◆ INSTRUCTIONS FOR THE TASK
Set down every entry again, exactly as it appears.

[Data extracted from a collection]

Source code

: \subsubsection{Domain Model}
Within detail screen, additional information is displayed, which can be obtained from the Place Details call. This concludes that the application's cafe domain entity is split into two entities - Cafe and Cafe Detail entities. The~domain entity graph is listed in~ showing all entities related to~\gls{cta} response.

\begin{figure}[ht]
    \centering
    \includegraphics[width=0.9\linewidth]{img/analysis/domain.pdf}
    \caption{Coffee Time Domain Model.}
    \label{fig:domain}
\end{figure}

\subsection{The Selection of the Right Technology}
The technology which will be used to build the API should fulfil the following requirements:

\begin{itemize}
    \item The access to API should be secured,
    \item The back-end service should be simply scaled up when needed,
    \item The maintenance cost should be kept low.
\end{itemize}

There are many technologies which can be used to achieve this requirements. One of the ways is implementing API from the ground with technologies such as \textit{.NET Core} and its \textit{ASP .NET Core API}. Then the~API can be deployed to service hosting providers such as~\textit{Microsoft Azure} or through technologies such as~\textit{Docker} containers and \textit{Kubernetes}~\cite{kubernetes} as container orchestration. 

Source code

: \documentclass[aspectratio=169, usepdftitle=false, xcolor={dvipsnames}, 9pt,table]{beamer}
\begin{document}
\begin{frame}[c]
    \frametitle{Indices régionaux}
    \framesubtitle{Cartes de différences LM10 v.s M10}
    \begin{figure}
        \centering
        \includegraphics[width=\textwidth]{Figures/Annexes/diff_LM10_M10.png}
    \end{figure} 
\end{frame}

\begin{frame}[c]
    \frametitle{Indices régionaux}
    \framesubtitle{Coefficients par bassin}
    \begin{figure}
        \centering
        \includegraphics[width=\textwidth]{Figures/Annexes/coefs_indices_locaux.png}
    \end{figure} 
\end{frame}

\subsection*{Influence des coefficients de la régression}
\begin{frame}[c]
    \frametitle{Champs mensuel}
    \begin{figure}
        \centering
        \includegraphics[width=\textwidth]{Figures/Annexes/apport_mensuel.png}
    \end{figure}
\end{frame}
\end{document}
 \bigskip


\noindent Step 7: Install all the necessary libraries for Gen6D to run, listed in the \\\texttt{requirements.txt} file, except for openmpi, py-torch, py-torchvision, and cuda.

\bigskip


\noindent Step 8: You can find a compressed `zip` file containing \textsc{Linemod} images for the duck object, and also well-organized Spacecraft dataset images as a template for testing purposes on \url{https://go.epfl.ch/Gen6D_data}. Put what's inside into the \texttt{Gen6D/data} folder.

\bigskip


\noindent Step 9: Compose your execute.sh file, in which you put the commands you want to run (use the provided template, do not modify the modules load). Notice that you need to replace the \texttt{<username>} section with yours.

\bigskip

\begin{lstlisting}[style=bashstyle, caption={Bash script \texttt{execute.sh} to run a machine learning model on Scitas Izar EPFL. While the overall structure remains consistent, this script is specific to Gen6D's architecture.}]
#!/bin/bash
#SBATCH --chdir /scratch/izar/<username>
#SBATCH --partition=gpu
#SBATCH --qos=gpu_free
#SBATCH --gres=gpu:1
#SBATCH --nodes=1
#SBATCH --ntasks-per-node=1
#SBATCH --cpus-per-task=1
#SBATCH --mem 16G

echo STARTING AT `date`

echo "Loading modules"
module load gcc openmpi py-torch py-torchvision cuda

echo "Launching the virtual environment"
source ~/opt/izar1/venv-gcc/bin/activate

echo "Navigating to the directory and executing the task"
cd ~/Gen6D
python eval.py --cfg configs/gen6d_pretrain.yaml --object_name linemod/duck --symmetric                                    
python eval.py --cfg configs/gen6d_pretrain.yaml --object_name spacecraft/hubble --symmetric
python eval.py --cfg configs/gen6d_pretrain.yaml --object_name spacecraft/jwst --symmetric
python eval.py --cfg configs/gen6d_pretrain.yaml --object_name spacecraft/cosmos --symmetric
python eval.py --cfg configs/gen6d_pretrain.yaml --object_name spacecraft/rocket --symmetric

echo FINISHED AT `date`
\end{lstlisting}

◆ EXERCISE ANSWER
Source code

: \subsubsection{Domain Model}
Within detail screen, additional information is displayed, which can be obtained from the Place Details call. This concludes that the application's cafe domain entity is split into two entities - Cafe and Cafe Detail entities. The~domain entity graph is listed in~ showing all entities related to~\gls{cta} response.

\begin{figure}[ht]
    \centering
    \includegraphics[width=0.9\linewidth]{img/analysis/domain.pdf}
    \caption{Coffee Time Domain Model.}
    \label{fig:domain}
\end{figure}

\subsection{The Selection of the Right Technology}
The technology which will be used to build the API should fulfil the following requirements:

\begin{itemize}
    \item The access to API should be secured,
    \item The back-end service should be simply scaled up when needed,
    \item The maintenance cost should be kept low.
\end{itemize}

There are many technologies which can be used to achieve this requirements. One of the ways is implementing API from the ground with technologies such as \textit{.NET Core} and its \textit{ASP .NET Core API}. Then the~API can be deployed to service hosting providers such as~\textit{Microsoft Azure} or through technologies such as~\textit{Docker} containers and \textit{Kubernetes}~\cite{kubernetes} as container orchestration. 

Source code

: \documentclass[aspectratio=169, usepdftitle=false, xcolor={dvipsnames}, 9pt,table]{beamer}
\begin{document}
\begin{frame}[c]
    \frametitle{Indices régionaux}
    \framesubtitle{Cartes de différences LM10 v.s M10}
    \begin{figure}
        \centering
        \includegraphics[width=\textwidth]{Figures/Annexes/diff_LM10_M10.png}
    \end{figure} 
\end{frame}

\begin{frame}[c]
    \frametitle{Indices régionaux}
    \framesubtitle{Coefficients par bassin}
    \begin{figure}
        \centering
        \includegraphics[width=\textwidth]{Figures/Annexes/coefs_indices_locaux.png}
    \end{figure} 
\end{frame}

\subsection*{Influence des coefficients de la régression}
\begin{frame}[c]
    \frametitle{Champs mensuel}
    \begin{figure}
        \centering
        \includegraphics[width=\textwidth]{Figures/Annexes/apport_mensuel.png}
    \end{figure}
\end{frame}
\end{document}
 \bigskip


\noindent Step 7: Install all the necessary libraries for Gen6D to run, listed in the \\\texttt{requirements.txt} file, except for openmpi, py-torch, py-torchvision, and cuda.

\bigskip


\noindent Step 8: You can find a compressed `zip` file containing \textsc{Linemod} images for the duck object, and also well-organized Spacecraft dataset images as a template for testing purposes on \url{https://go.epfl.ch/Gen6D_data}. Put what's inside into the \texttt{Gen6D/data} folder.

\bigskip


\noindent Step 9: Compose your execute.sh file, in which you put the commands you want to run (use the provided template, do not modify the modules load). Notice that you need to replace the \texttt{<username>} section with yours.

\bigskip

\begin{lstlisting}[style=bashstyle, caption={Bash script \texttt{execute.sh} to run a machine learning model on Scitas Izar EPFL. While the overall structure remains consistent, this script is specific to Gen6D's architecture.}]
#!/bin/bash
#SBATCH --chdir /scratch/izar/<username>
#SBATCH --partition=gpu
#SBATCH --qos=gpu_free
#SBATCH --gres=gpu:1
#SBATCH --nodes=1
#SBATCH --ntasks-per-node=1
#SBATCH --cpus-per-task=1
#SBATCH --mem 16G

echo STARTING AT `date`

echo "Loading modules"
module load gcc openmpi py-torch py-torchvision cuda

echo "Launching the virtual environment"
source ~/opt/izar1/venv-gcc/bin/activate

echo "Navigating to the directory and executing the task"
cd ~/Gen6D
python eval.py --cfg configs/gen6d_pretrain.yaml --object_name linemod/duck --symmetric                                    
python eval.py --cfg configs/gen6d_pretrain.yaml --object_name spacecraft/hubble --symmetric
python eval.py --cfg configs/gen6d_pretrain.yaml --object_name spacecraft/jwst --symmetric
python eval.py --cfg configs/gen6d_pretrain.yaml --object_name spacecraft/cosmos --symmetric
python eval.py --cfg configs/gen6d_pretrain.yaml --object_name spacecraft/rocket --symmetric

echo FINISHED AT `date`
\end{lstlisting}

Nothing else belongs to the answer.